I have been a writer for years. It started long ago in my youth when my mother first introduced me to the world of books and reading. It was a pivotal learning process to discover that books can be friend, teacher, parent, guardian, guide, enemy, doctor, artist, monster, and on and on and on. The world of reading seemed endless to me and the immense array of subject matter infinite. Never a dull moment in the pages of a book. So it only made sense that this passion for books, would awaken a feverish desire for writing, which indeed it has over the years. I have written full blown works of fiction meant for magazine publication, children's tales, a teensy bit of poetry, and massive numbers of partially written books both fiction and non fiction that will one day surely be complete!

There seems to be a lot of smugness in the world of writing that likens blogs to empty, vacuous wastelands of personal drivel that matters little to people in the grander scheme of things. And yet, the memoir genre of books published continues to grow and thrive, indicating people do like to read about what other people are doing in their lives. I know I do. But as are most people, I am very particular and even a bit superior at times about what I read.

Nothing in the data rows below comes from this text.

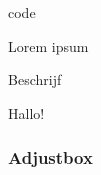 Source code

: \copyrightVincent

\begin{saveblock}{code}
    \begin{highlightblock}[linewidth=0.65\textwidth,gobble=8]

        Lorem ipsum
    
        Beschrijf \textellipsis
    
        {Hallo!}%
    \end{highlightblock}
\end{saveblock}

\begin{frame}
    \frametitle{Adjustbox}

    \begin{columns}
        \begin{column}{0.65\textwidth}
        \end{column}
        \begin{column}{0.35\textwidth}
        \end{column}
    \end{columns}
\end{frame}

I have to admit, I don't follow other blogs. That is not to say I don't look at them now and again when searching some information on the internet. Mostly, I am drawn to blogs about a particular area of interest that has captured my attention in the moment.  I gloss thru a blog rapidly to determine if it holds something vital to my world. But once I get a gander at its contents I move on, barely leaving a trace of my ever having been there. Secretly looking, gaining perhaps some insight or awareness, and moving on. I rarely, if ever, add my name to an email list to receive regular updates on blogs. And I honestly, do not save their internet addresses in my Bookmarks section. I suspect I am not alone in this quirkiness of mine of being both a blogger and a non blog reader.  In fact, I am willing to bet that many of my 3,500 page viewers do just the same such thing as me. I think of myself as perhaps a kind of hit and run reader.

So why write my own blog ? What's in it for me? Well, for one thing,  it is an opportunity to share who I am in a profoundly honest way that may or may not resonate with a potential reader. It is also a creative outlet that channels my artistic inclinations in a much more productive manner then writing in a diary or journal. Not that I don't do those as well, but the process in that instance is much more free flowing with very little to no editing efforts in sight. Plus, quite frankly, those forms of dialoguing are not meant for public viewing, although the results of which can and do make it onto the blog now and again. Journal scribing is the rough draft of my life and blogging is the light bulb on top of the head moments. Both are authentic representations of who I am but neither of them shows the depth of my spirit or captures me completely, nor do they have to for that matter.

In actuality, I started my blog just about a one year ago last month as the literal means to keep honing my skills as a writer. I see a huge improvement in my writing style and written word development from earlier blog posts through more recent ones. My original goal was purely and simply to post a new blog weekly, which for the most part, I have done. (OK I did take some time off in the summer!) But I also did it as the creative force in me believes that being who we are is infinitely more interesting then pretending to be something we are not, as so many people do in their daily lives.  That is not to say that the world of fiction does not have its well earned place of respect in literature, but in "real life" it serves no purpose other then to confuse and confound the very essence of who we are meant to be from shining through.

A deep bow of gratitude to all the 3,500  page viewers who in one year have happened upon my blog for one reason or another. You have looked, laughed and hopefully gleaned some nugget of truth that has made you feel something, no matter what that feeling was, that is authentic.

I wanted to leave all my fellow writers this Thanksgiving week with a quote that made me sit up and take note found in Poets and Writers magazine. The writer of the article was Dan White and was titled "Why We Write" The quote was from  Tony Connor, a poet and professor who taught at Wesleyan University.  "Asked if he could predict which of his students would achieve literary success, Connor said the ones who succeeded would have the sheer bloody-mindedness to go on when nobody gives a damn."

I write for myself first and that is as authentic a place as I can endeavor to be!